----- Data under study

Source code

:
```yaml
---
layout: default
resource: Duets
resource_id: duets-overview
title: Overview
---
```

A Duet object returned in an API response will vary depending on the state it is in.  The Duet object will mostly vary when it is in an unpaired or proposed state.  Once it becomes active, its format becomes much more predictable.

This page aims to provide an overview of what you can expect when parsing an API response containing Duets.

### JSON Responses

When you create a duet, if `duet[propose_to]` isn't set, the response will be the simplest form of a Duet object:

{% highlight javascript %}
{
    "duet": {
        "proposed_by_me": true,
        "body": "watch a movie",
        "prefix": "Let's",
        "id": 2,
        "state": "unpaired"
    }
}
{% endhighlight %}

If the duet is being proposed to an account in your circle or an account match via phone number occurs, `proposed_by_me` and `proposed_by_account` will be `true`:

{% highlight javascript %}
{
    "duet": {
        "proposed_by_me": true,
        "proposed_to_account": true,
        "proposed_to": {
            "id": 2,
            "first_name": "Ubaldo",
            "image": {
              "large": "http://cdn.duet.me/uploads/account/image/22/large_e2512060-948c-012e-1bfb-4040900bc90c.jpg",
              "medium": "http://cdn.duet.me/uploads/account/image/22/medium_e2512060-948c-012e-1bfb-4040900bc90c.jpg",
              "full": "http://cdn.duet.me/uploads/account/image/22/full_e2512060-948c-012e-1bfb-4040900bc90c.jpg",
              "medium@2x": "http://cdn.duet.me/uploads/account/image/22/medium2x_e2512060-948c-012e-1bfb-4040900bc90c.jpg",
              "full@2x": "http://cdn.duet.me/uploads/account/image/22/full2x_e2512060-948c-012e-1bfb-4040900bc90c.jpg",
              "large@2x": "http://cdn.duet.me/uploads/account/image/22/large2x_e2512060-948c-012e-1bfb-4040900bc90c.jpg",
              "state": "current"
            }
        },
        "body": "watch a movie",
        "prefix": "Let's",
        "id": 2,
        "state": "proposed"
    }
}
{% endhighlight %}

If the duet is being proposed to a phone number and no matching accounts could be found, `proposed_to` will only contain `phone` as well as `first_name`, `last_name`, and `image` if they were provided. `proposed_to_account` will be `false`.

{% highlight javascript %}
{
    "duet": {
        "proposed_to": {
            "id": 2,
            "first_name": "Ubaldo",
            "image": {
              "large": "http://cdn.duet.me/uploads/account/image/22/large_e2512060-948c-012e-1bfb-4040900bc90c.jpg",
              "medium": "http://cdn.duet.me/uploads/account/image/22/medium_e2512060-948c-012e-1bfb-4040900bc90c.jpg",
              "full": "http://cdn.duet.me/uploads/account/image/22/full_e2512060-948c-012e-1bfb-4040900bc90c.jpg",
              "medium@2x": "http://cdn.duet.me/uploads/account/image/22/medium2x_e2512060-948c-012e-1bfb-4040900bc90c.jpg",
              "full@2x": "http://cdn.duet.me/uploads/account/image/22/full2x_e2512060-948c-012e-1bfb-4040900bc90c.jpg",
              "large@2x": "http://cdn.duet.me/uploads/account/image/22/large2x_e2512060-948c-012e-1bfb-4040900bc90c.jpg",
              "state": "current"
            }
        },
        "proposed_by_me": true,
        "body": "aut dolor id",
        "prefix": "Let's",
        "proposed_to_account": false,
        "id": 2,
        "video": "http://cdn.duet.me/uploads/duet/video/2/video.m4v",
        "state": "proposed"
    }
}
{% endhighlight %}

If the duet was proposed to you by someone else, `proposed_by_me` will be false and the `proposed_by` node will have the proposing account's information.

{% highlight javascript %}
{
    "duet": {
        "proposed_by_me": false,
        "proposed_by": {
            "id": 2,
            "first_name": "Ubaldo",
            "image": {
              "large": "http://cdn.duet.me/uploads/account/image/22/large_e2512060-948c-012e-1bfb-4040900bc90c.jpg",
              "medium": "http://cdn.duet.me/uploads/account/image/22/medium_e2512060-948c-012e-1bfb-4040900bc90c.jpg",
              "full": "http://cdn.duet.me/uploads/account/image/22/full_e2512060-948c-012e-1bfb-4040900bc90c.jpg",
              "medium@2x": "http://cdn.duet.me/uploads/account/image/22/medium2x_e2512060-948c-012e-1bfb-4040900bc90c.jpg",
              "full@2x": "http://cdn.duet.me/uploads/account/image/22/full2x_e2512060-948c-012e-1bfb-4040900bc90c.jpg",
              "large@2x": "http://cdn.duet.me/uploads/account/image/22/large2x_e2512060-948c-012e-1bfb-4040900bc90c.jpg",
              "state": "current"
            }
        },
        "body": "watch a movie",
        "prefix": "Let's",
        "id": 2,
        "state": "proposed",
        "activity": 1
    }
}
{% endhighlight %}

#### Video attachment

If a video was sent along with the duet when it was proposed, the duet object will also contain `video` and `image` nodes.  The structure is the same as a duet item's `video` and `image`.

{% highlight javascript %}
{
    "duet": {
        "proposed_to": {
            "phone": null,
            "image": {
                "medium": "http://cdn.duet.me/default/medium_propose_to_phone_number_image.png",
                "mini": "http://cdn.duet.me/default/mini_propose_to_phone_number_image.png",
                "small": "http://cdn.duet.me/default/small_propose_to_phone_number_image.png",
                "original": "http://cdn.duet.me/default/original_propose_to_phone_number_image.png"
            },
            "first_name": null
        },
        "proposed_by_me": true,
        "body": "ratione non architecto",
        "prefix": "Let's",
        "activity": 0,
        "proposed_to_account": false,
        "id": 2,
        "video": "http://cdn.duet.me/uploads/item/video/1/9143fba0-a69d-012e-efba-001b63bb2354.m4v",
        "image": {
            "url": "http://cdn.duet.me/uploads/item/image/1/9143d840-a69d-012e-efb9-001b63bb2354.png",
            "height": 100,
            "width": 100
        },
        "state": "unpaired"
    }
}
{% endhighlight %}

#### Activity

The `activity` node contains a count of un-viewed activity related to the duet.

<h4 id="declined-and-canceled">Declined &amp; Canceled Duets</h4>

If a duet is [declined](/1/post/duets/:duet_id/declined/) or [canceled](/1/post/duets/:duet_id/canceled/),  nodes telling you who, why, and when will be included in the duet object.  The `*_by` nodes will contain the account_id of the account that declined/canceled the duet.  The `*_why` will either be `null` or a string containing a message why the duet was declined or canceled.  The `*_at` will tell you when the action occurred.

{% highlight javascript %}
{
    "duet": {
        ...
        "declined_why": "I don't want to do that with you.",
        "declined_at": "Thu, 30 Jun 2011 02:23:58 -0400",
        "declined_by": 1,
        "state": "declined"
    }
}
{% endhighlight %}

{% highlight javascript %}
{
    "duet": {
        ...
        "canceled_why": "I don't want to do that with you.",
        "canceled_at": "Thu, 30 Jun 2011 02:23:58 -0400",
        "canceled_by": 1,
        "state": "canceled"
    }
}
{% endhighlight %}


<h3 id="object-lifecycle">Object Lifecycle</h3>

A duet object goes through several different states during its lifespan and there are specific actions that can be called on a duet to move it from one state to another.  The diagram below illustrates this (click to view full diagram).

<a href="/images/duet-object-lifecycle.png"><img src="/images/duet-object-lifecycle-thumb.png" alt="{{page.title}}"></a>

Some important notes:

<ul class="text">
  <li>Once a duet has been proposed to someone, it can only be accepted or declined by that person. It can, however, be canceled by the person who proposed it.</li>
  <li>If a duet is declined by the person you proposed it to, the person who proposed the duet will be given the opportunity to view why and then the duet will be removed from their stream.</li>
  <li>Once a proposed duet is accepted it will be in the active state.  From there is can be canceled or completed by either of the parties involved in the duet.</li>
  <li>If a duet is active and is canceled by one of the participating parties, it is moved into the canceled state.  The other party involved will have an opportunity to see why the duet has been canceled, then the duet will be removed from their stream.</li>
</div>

----------

» Your instructions
Reply with nothing but the number of lines in the data that include the word "page".

» Answer space
2